Medication Costs are Sky High and We Want Answers

It’s no secret, medication costs are outrageous. How many times have you or a loved one seen a bill for a necessary medication and you feel your stomach tied in knots? Contemplating between medication and groceries is a frightening reality for many. On one hand someone NEEDS a life saving medication, on the other they need food. What the hell? How did we get here? How can we get out from under this rock? Many people feel like they are being held captive by the healthcare system with no answers in sight. Let’s explore why drug costs are so high and explore some techniques you can use to save some money while getting the medication you need.

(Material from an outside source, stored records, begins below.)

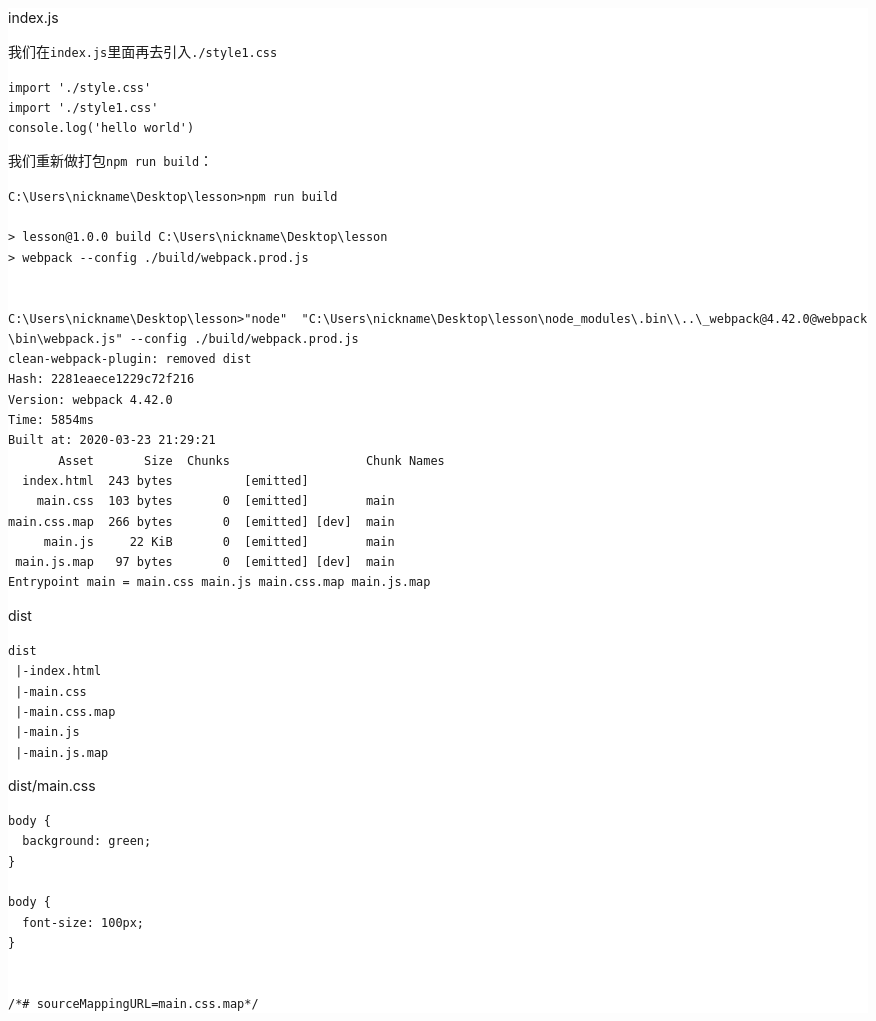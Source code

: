 index.js

我们在`index.js`里面再去引入`./style1.css`

```
import './style.css'
import './style1.css'
console.log('hello world')

```

我们重新做打包`npm run build`：

```
C:\Users\nickname\Desktop\lesson>npm run build

> lesson@1.0.0 build C:\Users\nickname\Desktop\lesson
> webpack --config ./build/webpack.prod.js


C:\Users\nickname\Desktop\lesson>"node"  "C:\Users\nickname\Desktop\lesson\node_modules\.bin\\..\_webpack@4.42.0@webpack\bin\webpack.js" --config ./build/webpack.prod.js
clean-webpack-plugin: removed dist
Hash: 2281eaece1229c72f216
Version: webpack 4.42.0
Time: 5854ms
Built at: 2020-03-23 21:29:21
       Asset       Size  Chunks                   Chunk Names
  index.html  243 bytes          [emitted]
    main.css  103 bytes       0  [emitted]        main
main.css.map  266 bytes       0  [emitted] [dev]  main
     main.js     22 KiB       0  [emitted]        main
 main.js.map   97 bytes       0  [emitted] [dev]  main
Entrypoint main = main.css main.js main.css.map main.js.map
```

dist

```
dist
 |-index.html
 |-main.css
 |-main.css.map
 |-main.js
 |-main.js.map
```

dist/main.css

```
body {
  background: green;
}

body {
  font-size: 100px;
}


/*# sourceMappingURL=main.css.map*/
```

The United States pays the highest prices for drugs in the world, with the majority of healthcare costs toward prescription drugs. The costs accumulated in medication spending are greater than any other country in the world, some speculative reports predict medication spending will eventually outpace doctors services and hospital care. This situation has become so adverse that people on none or few medications are worried due to the rising cost of insurance premiums to support the medication costs. In the United States, we use a cost-sharing model to acquire prescription medications. This means when you are prescribed medications you split the costs with your insurance plan, which still makes the cost of some medications unaffordable. Don’t get me wrong, many medications are affordable and can even be free with some pharmacies or plans but we start to throw treatments, doctor visits, hospital admissions into the mix the cost of literally living becomes outrageous. So what impact does this have on the patient? Some patients can’t afford the medications and cannot take them, some take them but not as prescribed so they lose efficacy or in the case of an HIV patient the virus may become resistant to treatment requiring more drugs and more money. In addition, conditions like cancer, multiple sclerosis and rheumatoid arthritis are treated with specialty drugs and are generally the highest cost medications. Some medications in these classes can cost as much as $450,000 A YEAR for treatment. Many Americans are starting to express concern about the high cost of medications to the point of mishandling their medications in order to save money. For example, many people report cutting pills in half, skipping doses or shorting themselves the full dose of insulin which helps control diabetes. These ill-advised cost saving methods are doing more harm than good. The woman cutting her blood pressure medications in half is at higher risk for cardiovascular disease and stroke, the man only administering half a dose of insulin is risking blood sugar spikes and vascular complications. People with autoimmune conditions like rheumatoid arthritis are in excruciating pain because they cannot afford the full dose. People are in pain, they are suffering and quite frankly they are pissed off.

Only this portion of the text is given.